#### RECORDS FOR THIS TASK ####
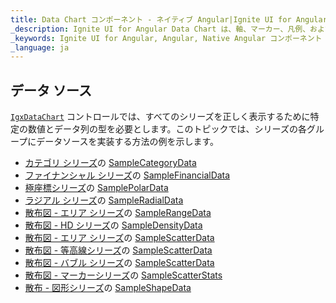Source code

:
```yaml
---
title: Data Chart コンポーネント - ネイティブ Angular|Ignite UI for Angular
_description: Ignite UI for Angular Data Chart は、軸、マーカー、凡例、および注釈レイヤーのモジュール設計を提供するチャート コンポーネントです。チャート機能は、複合チャート ビューを作成するために同じチャート領域でのビジュアル要素の複数のインスタンスを利用できます。
_keywords: Ignite UI for Angular, Angular, Native Angular コンポーネント スイート, ネイティブ Angular コントロール, ネイティブ Angular コンポーネント, ネイティブ Angular コンポーネント ライブラリ, Angular チャート, Angular チャート コントロール, Angular チャート例, Angular チャート コンポーネント, Angular データ チャート
_language: ja
---
```


## データ ソース

[`IgxDataChart`](/products/ignite-ui-angular/api/docs/typescript/latest/classes/igxdatachart.html) コントロールでは、すべてのシリーズを正しく表示するために特定の数値とデータ列の型を必要とします。このトピックでは、シリーズの各グループにデータソースを実装する方法の例を示します。

-   [カテゴリ シリーズ](data-chart-type-category-series.md)の [SampleCategoryData](data-chart-data-sources-category.md)
-   [ファイナンシャル シリーズ](data-chart-type-financial-series.md)の [SampleFinancialData](data-chart-data-sources-financial.md)
-   [極座標シリーズ](data-chart-type-polar-series.md)の [SamplePolarData](data-chart-data-sources-polar.md)
-   [ラジアル シリーズ](data-chart-type-radial-series.md)の [SampleRadialData](data-chart-data-sources-radial.md)
-   [散布図 - エリア シリーズ](data-chart-type-range-series.md)の [SampleRangeData](data-chart-data-sources-range.md)
-   [散布図 -  HD シリーズ](data-chart-type-scatter-hd-series.md)の [SampleDensityData](data-chart-data-sources-density.md)
-   [散布図 - エリア シリーズ](data-chart-type-scatter-area-series.md)の [SampleScatterData](data-chart-data-sources-scatter.md)
-   [散布図 - 等高線シリーズ](data-chart-type-scatter-contour-series.md)の [SampleScatterData](data-chart-data-sources-scatter.md)
-   [散布図 - バブル シリーズ](data-chart-type-scatter-bubble-series.md)の [SampleScatterData](data-chart-data-sources-stats.md)
-   [散布図 - マーカーシリーズ](data-chart-type-scatter-point-series.md)の [SampleScatterStats](data-chart-data-sources-stats.md)
-   [散布 - 図形シリーズ](data-chart-type-shape-series.md)の [SampleShapeData](data-chart-data-sources-shape.md)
####
## WHAT YOU HAVE TO DO
Repeat the preceding records exactly but drop the images.

## RESPONSE TO THE EXERCISE
Source code

:
```yaml
---
title: Data Chart コンポーネント - ネイティブ Angular|Ignite UI for Angular
_description: Ignite UI for Angular Data Chart は、軸、マーカー、凡例、および注釈レイヤーのモジュール設計を提供するチャート コンポーネントです。チャート機能は、複合チャート ビューを作成するために同じチャート領域でのビジュアル要素の複数のインスタンスを利用できます。
_keywords: Ignite UI for Angular, Angular, Native Angular コンポーネント スイート, ネイティブ Angular コントロール, ネイティブ Angular コンポーネント, ネイティブ Angular コンポーネント ライブラリ, Angular チャート, Angular チャート コントロール, Angular チャート例, Angular チャート コンポーネント, Angular データ チャート
_language: ja
---
```


## データ ソース

[`IgxDataChart`](/products/ignite-ui-angular/api/docs/typescript/latest/classes/igxdatachart.html) コントロールでは、すべてのシリーズを正しく表示するために特定の数値とデータ列の型を必要とします。このトピックでは、シリーズの各グループにデータソースを実装する方法の例を示します。

-   [カテゴリ シリーズ](data-chart-type-category-series.md)の [SampleCategoryData](data-chart-data-sources-category.md)
-   [ファイナンシャル シリーズ](data-chart-type-financial-series.md)の [SampleFinancialData](data-chart-data-sources-financial.md)
-   [極座標シリーズ](data-chart-type-polar-series.md)の [SamplePolarData](data-chart-data-sources-polar.md)
-   [ラジアル シリーズ](data-chart-type-radial-series.md)の [SampleRadialData](data-chart-data-sources-radial.md)
-   [散布図 - エリア シリーズ](data-chart-type-range-series.md)の [SampleRangeData](data-chart-data-sources-range.md)
-   [散布図 -  HD シリーズ](data-chart-type-scatter-hd-series.md)の [SampleDensityData](data-chart-data-sources-density.md)
-   [散布図 - エリア シリーズ](data-chart-type-scatter-area-series.md)の [SampleScatterData](data-chart-data-sources-scatter.md)
-   [散布図 - 等高線シリーズ](data-chart-type-scatter-contour-series.md)の [SampleScatterData](data-chart-data-sources-scatter.md)
-   [散布図 - バブル シリーズ](data-chart-type-scatter-bubble-series.md)の [SampleScatterData](data-chart-data-sources-stats.md)
-   [散布図 - マーカーシリーズ](data-chart-type-scatter-point-series.md)の [SampleScatterStats](data-chart-data-sources-stats.md)
-   [散布 - 図形シリーズ](data-chart-type-shape-series.md)の [SampleShapeData](data-chart-data-sources-shape.md)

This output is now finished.